Leaving aside the already-remarked-upon postmodern ironies of a socialist/indigenist leader praising the “resistance against capitalism” and “fight to defend the natural world” in a (again, animated!) movie that cost over $300 million to make, Evo is right about the the film’s basic critique. If we can, as Evo did, ignore the heroic American or dismiss him as window-dressing, mobilizing narratives like Avatar might disrupt the continued insistence that places like Bolivia “modernize” no matter what the cost to its land and people. This continued insistence comes even from liberal U.S. voices: a recent New Yorker article by Lawrence Wright on the possibilities of extracting lithium in Bolivia condescendingly calls Evo “a creature of his biography” with “a mystical attachment to coca,” calls Evo’s attempts at a social welfare state “out of date,” and quotes an opponent (one of an overwhelming number quoted in the article) saying “Evo is Aymara, and the Aymara see the world as a fight between good and evil, like ‘Star Wars.’ For him, the forces of good are coca growers and the coca leaf.
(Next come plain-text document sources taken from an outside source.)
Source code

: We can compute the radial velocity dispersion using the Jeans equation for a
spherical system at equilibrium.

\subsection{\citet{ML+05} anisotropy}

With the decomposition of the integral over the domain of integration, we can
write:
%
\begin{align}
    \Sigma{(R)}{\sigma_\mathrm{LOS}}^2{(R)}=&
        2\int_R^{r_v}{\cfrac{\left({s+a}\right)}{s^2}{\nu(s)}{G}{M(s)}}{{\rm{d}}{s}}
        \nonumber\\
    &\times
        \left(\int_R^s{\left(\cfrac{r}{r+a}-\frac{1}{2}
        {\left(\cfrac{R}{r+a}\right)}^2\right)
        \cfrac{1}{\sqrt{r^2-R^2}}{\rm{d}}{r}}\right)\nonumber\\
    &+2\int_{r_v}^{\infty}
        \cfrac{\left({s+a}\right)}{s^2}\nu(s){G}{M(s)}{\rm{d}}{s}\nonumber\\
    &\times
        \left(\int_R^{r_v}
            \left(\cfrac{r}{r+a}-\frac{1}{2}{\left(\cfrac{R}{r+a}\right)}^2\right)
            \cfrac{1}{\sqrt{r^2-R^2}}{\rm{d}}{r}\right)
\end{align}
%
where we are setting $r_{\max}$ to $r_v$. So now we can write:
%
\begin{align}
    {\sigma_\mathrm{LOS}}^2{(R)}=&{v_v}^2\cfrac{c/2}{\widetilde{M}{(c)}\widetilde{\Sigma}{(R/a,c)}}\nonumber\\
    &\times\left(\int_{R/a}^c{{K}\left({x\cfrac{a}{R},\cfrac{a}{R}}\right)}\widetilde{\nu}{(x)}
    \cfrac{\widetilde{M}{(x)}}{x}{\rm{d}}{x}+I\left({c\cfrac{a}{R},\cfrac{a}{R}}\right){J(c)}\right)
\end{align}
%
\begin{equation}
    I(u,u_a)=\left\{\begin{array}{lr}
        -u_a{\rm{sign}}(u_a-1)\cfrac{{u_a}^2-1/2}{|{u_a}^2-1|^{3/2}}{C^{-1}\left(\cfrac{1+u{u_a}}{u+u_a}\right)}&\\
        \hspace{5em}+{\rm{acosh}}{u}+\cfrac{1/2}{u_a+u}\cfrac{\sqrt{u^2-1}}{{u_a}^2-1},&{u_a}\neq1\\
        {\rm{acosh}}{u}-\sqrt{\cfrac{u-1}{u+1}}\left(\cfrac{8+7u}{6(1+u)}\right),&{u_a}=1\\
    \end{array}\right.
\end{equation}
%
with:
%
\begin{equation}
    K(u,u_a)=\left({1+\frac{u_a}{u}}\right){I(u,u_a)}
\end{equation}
The evil is the D.E.A. and the U.S.” It’s worth noting that a) Bolivia is not the country that formulated either star wars or ANY of the manichean “you’re with us or against us” justifications for pre-emptive war that define the era of U.S. hegemony; but that b) Evo was nearly beaten to death by D.E.A.-affiliated Bolivian troops for his work in the coca-growers union, so the shoe kind of fits here. See this excellent article by Suzanna Reiss to learn about how the Obama administration is, if anything, exacerbating the entirely imperialist–i.e. concerned much more with governments’ attempts to hold onto and redistribute their resources than with stemming drug distribution and consumption–drug war.
Anyway, the New Yorker article: Wright refuses to budge an inch from the developmentalist paradigm, lamenting Bolivia’s failure to emerge from its “pre-industrial cocoon”; worries openly that now that Evo has expelled the DEA, that “the drug trade” will “corrupt Bolivian society”; and, in perhaps the most disgusting and libelous move of the article, characterizes the entire cycle of anti-imperialist, anti-neoliberal uprisings of the early and mid 2000s as about silly age-old anti-Chilean hostilities. Nothing could be further from the truth: the vast majority of Bolivians are attempting to reject neoliberal capitalism on purpose, in order to (re)conceptualize ways of life not based on modernization, endless accumulation, and environmental destruction. At least James Cameron gets that.